WHAT THE TASK ASKS = In the records below, pick out all lines containing the word "empreendedorismo".

[Collected data]
* * * * * * *
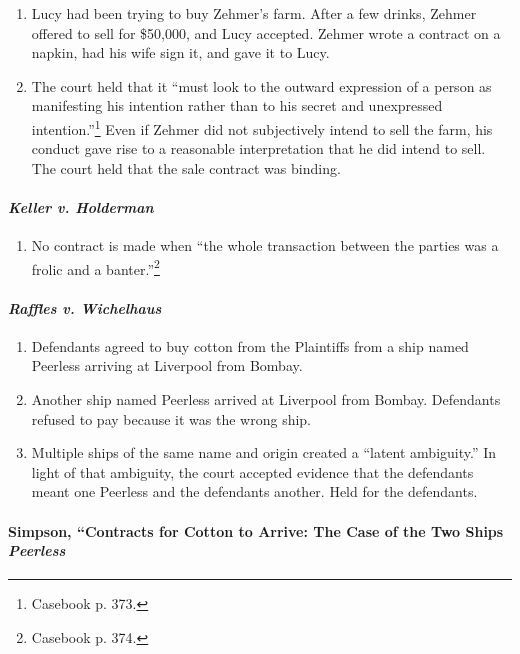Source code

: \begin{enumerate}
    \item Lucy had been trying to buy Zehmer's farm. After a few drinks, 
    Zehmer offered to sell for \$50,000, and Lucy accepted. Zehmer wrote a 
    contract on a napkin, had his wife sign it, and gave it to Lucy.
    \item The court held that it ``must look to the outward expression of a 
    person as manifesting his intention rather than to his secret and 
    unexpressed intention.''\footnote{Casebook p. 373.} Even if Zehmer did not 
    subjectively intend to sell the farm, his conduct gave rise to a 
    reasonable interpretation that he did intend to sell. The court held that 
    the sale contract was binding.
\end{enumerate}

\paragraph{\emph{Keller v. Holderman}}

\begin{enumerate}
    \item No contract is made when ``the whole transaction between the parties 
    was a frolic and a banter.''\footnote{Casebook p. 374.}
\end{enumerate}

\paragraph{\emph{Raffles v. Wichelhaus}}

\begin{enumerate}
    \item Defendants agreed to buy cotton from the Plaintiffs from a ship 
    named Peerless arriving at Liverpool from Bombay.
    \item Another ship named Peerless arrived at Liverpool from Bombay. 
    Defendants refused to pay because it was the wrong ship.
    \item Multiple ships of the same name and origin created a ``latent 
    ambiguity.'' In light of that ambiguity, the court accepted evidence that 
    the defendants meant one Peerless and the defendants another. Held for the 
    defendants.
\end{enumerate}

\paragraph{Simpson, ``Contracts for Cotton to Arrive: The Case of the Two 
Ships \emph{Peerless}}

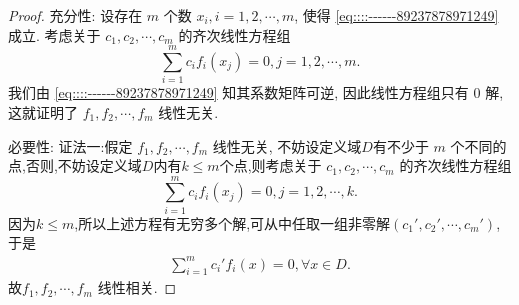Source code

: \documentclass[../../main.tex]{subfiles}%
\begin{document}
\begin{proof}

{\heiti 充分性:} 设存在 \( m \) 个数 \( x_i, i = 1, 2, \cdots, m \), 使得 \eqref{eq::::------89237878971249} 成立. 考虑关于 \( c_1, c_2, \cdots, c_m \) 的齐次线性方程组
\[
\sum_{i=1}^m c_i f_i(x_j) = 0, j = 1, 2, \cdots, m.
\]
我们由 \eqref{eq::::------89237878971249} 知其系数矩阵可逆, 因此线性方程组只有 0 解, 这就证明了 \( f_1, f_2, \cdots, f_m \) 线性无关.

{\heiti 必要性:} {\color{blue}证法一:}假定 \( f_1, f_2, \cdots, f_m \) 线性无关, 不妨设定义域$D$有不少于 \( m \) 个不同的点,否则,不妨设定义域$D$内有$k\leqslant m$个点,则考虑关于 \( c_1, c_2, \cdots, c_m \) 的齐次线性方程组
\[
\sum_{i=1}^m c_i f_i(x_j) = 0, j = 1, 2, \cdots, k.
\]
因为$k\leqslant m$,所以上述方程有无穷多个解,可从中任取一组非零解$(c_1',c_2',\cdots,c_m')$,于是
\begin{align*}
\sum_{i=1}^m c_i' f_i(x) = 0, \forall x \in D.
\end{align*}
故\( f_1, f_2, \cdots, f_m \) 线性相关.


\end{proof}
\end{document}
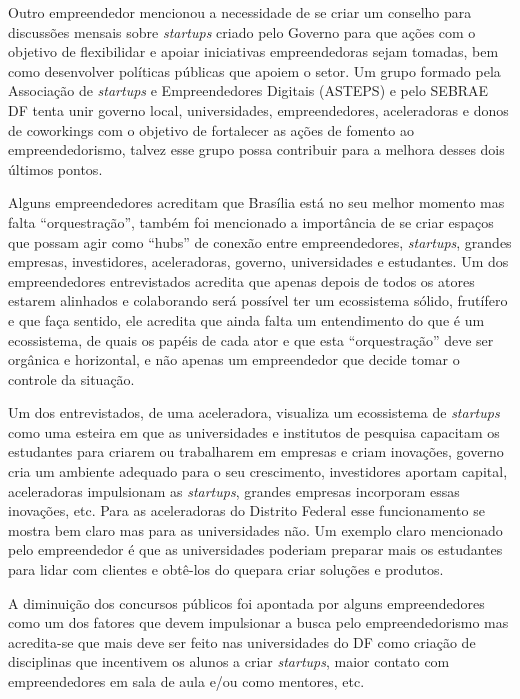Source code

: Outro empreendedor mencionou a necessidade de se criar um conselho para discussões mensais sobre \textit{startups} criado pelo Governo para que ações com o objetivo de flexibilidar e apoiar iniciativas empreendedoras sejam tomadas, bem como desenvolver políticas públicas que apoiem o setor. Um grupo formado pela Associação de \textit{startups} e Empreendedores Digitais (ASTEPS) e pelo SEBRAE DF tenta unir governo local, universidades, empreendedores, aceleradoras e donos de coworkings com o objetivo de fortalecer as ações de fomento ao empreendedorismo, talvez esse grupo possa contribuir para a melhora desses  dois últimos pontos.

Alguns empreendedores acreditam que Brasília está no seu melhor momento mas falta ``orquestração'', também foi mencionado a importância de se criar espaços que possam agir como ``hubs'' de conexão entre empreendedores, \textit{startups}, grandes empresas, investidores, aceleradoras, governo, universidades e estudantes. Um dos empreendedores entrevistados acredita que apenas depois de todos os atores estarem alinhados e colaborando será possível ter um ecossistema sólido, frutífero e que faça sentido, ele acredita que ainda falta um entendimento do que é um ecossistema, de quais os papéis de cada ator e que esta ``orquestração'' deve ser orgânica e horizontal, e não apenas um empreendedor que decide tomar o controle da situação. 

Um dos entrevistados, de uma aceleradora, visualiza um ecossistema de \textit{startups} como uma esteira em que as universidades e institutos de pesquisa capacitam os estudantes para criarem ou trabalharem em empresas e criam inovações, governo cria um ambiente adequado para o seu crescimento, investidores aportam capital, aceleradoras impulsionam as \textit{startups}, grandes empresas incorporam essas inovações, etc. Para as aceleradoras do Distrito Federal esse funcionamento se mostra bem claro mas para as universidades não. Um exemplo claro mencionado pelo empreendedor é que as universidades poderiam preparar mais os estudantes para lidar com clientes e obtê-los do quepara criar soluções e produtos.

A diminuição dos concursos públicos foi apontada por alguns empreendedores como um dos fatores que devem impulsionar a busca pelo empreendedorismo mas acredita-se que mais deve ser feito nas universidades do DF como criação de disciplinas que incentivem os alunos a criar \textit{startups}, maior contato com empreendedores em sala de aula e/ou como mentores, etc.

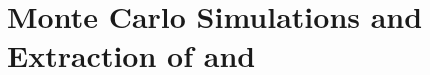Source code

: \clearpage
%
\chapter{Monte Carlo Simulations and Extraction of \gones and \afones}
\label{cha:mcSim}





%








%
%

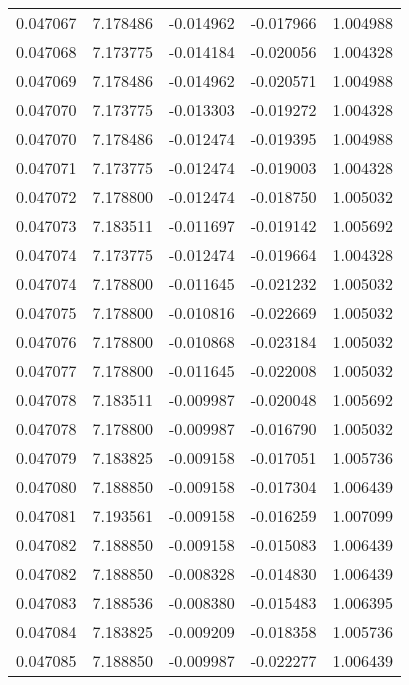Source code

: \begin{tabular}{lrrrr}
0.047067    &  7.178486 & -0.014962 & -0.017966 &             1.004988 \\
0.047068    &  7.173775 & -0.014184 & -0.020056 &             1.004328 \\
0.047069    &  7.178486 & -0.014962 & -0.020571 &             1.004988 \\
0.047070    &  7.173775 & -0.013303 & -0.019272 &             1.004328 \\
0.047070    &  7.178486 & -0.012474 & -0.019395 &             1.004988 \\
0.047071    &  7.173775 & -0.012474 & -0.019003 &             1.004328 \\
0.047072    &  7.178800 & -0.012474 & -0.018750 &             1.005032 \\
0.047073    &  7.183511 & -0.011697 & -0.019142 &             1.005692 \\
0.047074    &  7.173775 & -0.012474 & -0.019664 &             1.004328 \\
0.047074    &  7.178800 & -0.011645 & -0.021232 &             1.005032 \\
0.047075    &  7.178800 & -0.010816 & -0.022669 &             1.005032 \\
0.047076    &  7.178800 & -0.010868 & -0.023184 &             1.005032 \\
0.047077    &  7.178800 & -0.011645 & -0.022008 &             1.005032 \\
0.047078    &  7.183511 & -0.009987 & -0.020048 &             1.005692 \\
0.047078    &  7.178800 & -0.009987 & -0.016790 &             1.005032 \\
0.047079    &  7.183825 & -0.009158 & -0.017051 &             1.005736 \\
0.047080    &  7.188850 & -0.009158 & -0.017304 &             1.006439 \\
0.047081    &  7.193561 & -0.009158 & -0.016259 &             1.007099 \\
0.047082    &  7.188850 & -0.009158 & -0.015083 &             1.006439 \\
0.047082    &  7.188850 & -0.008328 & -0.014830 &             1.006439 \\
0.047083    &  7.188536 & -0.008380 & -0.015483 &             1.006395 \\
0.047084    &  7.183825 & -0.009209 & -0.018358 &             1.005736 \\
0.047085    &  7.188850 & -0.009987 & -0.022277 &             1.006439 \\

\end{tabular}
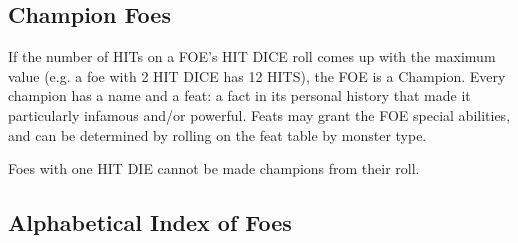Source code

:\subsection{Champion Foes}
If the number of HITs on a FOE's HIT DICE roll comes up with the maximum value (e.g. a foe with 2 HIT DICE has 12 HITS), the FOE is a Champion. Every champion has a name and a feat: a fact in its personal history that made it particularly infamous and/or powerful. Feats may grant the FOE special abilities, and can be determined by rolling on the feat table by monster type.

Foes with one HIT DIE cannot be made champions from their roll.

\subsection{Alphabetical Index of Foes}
* * * * * * *
SOLVED EXERCISE =
: Outro empreendedor mencionou a necessidade de se criar um conselho para discussões mensais sobre \textit{startups} criado pelo Governo para que ações com o objetivo de flexibilidar e apoiar iniciativas empreendedoras sejam tomadas, bem como desenvolver políticas públicas que apoiem o setor. Um grupo formado pela Associação de \textit{startups} e Empreendedores Digitais (ASTEPS) e pelo SEBRAE DF tenta unir governo local, universidades, empreendedores, aceleradoras e donos de coworkings com o objetivo de fortalecer as ações de fomento ao empreendedorismo, talvez esse grupo possa contribuir para a melhora desses  dois últimos pontos.
A diminuição dos concursos públicos foi apontada por alguns empreendedores como um dos fatores que devem impulsionar a busca pelo empreendedorismo mas acredita-se que mais deve ser feito nas universidades do DF como criação de disciplinas que incentivem os alunos a criar \textit{startups}, maior contato com empreendedores em sala de aula e/ou como mentores, etc.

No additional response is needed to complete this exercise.